> TASK TO COMPLETE: Could you copy every line of the data that contains the word "ciągu"?

> THE DATA:
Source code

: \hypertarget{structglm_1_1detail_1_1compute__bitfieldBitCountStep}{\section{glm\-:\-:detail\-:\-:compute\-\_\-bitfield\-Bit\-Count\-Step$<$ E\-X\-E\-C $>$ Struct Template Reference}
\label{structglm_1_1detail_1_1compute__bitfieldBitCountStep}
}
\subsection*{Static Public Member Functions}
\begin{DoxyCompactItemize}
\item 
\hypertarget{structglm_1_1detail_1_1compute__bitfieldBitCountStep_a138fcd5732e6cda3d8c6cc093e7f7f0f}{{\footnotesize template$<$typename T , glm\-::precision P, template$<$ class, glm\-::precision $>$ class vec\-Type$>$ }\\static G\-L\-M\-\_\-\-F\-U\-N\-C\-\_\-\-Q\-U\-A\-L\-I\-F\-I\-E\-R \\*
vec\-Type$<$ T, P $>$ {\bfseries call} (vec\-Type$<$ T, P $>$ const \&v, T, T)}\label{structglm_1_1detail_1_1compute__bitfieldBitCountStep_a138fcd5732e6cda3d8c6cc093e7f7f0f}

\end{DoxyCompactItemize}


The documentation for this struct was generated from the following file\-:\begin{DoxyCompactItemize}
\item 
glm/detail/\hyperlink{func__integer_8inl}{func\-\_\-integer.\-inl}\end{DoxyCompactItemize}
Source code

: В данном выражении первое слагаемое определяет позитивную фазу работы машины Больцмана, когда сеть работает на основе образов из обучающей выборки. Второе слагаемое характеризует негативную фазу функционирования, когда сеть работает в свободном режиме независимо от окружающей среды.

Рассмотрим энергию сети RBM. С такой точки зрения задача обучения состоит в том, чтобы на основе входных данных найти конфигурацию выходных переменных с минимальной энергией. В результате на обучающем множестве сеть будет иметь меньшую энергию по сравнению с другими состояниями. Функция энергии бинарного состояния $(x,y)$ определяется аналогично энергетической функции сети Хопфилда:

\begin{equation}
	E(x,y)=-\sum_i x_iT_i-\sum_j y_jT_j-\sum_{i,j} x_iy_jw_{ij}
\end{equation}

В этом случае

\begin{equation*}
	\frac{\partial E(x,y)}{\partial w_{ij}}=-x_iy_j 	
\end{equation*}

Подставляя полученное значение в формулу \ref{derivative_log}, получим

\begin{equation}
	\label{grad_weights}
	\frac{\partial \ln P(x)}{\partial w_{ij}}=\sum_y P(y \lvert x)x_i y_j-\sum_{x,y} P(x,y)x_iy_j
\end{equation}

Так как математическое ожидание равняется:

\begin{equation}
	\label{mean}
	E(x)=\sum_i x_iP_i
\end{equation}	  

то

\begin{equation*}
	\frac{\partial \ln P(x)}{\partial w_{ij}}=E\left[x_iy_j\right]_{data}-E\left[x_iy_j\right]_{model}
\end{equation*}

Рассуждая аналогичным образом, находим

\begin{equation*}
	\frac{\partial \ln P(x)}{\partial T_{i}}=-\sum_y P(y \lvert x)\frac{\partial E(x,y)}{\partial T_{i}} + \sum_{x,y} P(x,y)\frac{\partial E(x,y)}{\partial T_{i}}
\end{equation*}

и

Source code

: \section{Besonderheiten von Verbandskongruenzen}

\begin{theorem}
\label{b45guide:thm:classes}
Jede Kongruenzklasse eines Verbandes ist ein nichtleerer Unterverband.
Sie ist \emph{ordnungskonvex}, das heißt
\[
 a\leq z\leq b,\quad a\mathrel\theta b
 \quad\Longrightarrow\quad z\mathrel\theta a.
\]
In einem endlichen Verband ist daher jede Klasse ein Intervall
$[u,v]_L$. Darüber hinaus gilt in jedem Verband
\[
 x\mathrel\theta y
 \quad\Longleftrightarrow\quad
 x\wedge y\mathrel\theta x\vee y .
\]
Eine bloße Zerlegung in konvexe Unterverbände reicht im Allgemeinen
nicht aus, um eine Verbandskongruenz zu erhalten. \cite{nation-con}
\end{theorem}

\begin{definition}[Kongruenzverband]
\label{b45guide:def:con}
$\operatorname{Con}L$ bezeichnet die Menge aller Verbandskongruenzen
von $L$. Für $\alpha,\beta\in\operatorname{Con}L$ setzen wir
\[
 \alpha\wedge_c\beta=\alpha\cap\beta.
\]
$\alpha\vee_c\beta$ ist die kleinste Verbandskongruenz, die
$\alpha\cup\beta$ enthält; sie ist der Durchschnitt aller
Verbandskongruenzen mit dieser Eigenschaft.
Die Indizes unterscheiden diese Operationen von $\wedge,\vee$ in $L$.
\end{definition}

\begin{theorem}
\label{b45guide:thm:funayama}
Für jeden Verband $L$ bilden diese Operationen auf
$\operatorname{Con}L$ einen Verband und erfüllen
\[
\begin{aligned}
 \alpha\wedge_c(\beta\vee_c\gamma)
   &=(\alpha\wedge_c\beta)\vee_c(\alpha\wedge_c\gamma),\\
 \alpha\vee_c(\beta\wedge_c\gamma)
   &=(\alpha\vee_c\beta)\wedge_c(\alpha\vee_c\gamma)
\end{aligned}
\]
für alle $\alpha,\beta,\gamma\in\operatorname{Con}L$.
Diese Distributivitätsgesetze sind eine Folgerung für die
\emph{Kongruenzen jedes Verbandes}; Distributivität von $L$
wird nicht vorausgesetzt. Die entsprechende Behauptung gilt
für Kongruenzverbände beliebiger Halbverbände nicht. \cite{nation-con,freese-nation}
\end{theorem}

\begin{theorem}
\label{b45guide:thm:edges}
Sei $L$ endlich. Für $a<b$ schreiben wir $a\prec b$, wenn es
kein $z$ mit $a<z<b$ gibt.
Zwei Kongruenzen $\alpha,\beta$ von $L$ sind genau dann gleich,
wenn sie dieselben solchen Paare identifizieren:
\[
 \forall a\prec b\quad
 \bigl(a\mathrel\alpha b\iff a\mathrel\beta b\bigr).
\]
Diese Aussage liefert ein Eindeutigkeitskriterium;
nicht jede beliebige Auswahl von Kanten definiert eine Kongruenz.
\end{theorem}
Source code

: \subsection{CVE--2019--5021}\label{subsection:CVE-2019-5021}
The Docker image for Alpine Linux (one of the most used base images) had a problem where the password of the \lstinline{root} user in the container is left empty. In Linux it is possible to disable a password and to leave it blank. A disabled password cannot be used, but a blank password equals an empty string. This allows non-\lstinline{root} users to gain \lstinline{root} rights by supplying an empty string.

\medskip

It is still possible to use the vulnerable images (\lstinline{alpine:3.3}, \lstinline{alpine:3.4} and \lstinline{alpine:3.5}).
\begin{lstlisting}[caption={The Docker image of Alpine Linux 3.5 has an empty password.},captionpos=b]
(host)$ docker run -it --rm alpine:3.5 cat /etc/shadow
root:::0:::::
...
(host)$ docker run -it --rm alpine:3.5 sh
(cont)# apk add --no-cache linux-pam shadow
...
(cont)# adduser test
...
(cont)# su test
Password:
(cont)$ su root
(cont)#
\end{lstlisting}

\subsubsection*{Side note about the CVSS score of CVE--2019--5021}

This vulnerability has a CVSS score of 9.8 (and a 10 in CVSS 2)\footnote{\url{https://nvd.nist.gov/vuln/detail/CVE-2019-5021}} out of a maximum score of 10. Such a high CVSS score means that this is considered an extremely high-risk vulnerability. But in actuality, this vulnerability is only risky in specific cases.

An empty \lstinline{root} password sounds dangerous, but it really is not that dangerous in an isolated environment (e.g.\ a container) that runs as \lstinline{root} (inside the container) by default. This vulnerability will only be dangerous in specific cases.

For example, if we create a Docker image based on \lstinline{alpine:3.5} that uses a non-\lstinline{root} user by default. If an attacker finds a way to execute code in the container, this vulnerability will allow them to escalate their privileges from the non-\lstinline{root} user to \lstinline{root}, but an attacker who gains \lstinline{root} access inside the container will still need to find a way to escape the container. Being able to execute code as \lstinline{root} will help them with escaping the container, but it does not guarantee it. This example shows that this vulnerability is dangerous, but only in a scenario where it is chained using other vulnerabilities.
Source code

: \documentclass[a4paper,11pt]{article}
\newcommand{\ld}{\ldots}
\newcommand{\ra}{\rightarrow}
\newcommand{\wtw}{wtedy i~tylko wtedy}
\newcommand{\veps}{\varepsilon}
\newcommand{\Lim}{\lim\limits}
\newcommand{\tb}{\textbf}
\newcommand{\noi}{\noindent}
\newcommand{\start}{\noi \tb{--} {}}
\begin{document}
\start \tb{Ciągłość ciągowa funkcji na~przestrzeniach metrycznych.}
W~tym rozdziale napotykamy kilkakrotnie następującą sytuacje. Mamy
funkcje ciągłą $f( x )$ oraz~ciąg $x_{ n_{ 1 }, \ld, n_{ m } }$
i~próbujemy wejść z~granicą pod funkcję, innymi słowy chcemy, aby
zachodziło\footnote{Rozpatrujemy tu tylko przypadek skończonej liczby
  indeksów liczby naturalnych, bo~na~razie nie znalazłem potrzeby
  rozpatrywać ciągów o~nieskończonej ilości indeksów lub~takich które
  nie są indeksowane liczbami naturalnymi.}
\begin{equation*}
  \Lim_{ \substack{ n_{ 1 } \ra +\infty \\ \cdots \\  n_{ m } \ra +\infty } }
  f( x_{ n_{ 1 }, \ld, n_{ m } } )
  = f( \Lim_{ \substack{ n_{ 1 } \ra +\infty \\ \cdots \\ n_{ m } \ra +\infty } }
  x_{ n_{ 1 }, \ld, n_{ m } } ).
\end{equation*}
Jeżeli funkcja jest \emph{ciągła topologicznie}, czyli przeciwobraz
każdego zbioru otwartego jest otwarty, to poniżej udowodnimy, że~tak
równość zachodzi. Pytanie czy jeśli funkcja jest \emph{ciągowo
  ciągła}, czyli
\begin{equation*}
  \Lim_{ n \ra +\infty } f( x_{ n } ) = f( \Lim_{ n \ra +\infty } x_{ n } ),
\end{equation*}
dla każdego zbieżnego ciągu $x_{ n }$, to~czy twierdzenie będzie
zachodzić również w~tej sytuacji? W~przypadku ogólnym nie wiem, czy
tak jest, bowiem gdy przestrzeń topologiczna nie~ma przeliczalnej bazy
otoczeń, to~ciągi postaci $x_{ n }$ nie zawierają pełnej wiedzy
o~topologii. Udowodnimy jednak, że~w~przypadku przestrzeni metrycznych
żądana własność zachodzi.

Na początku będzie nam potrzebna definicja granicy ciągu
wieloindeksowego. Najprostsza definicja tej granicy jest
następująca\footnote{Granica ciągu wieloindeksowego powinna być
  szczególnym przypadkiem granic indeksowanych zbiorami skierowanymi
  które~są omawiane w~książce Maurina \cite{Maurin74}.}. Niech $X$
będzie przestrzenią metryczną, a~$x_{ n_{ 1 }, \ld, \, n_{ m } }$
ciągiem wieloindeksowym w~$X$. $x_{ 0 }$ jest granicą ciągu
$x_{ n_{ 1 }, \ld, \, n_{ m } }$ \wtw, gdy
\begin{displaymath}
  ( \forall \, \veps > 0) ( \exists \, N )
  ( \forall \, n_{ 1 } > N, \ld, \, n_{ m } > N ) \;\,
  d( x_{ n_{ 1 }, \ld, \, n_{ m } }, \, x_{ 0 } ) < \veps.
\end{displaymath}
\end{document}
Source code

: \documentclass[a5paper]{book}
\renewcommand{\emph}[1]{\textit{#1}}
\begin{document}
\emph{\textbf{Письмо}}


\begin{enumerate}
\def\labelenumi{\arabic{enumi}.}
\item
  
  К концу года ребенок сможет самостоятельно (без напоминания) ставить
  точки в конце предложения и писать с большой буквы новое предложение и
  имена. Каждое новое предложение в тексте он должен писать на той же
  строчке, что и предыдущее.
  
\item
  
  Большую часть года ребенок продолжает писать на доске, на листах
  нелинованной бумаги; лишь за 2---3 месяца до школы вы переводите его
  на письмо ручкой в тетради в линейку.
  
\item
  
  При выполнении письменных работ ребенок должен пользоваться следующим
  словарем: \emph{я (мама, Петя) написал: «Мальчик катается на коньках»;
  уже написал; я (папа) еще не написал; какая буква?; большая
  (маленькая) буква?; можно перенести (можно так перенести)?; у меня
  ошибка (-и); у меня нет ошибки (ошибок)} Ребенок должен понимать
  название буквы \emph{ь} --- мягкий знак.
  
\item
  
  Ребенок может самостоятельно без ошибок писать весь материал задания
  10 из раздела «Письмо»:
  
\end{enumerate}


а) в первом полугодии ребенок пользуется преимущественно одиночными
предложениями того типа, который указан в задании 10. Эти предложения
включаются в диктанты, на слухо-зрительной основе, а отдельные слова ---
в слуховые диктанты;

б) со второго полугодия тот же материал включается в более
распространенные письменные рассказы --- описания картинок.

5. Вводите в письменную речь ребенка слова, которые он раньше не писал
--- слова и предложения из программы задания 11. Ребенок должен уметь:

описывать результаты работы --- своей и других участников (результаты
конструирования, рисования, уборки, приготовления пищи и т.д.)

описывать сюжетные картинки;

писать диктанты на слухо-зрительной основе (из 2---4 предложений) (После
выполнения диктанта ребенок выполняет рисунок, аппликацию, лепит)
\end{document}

> OUTPUT FOR THIS TASK:
dla każdego zbieżnego ciągu $x_{ n }$, to~czy twierdzenie będzie
Na początku będzie nam potrzebna definicja granicy ciągu
następująca\footnote{Granica ciągu wieloindeksowego powinna być
ciągiem wieloindeksowym w~$X$. $x_{ 0 }$ jest granicą ciągu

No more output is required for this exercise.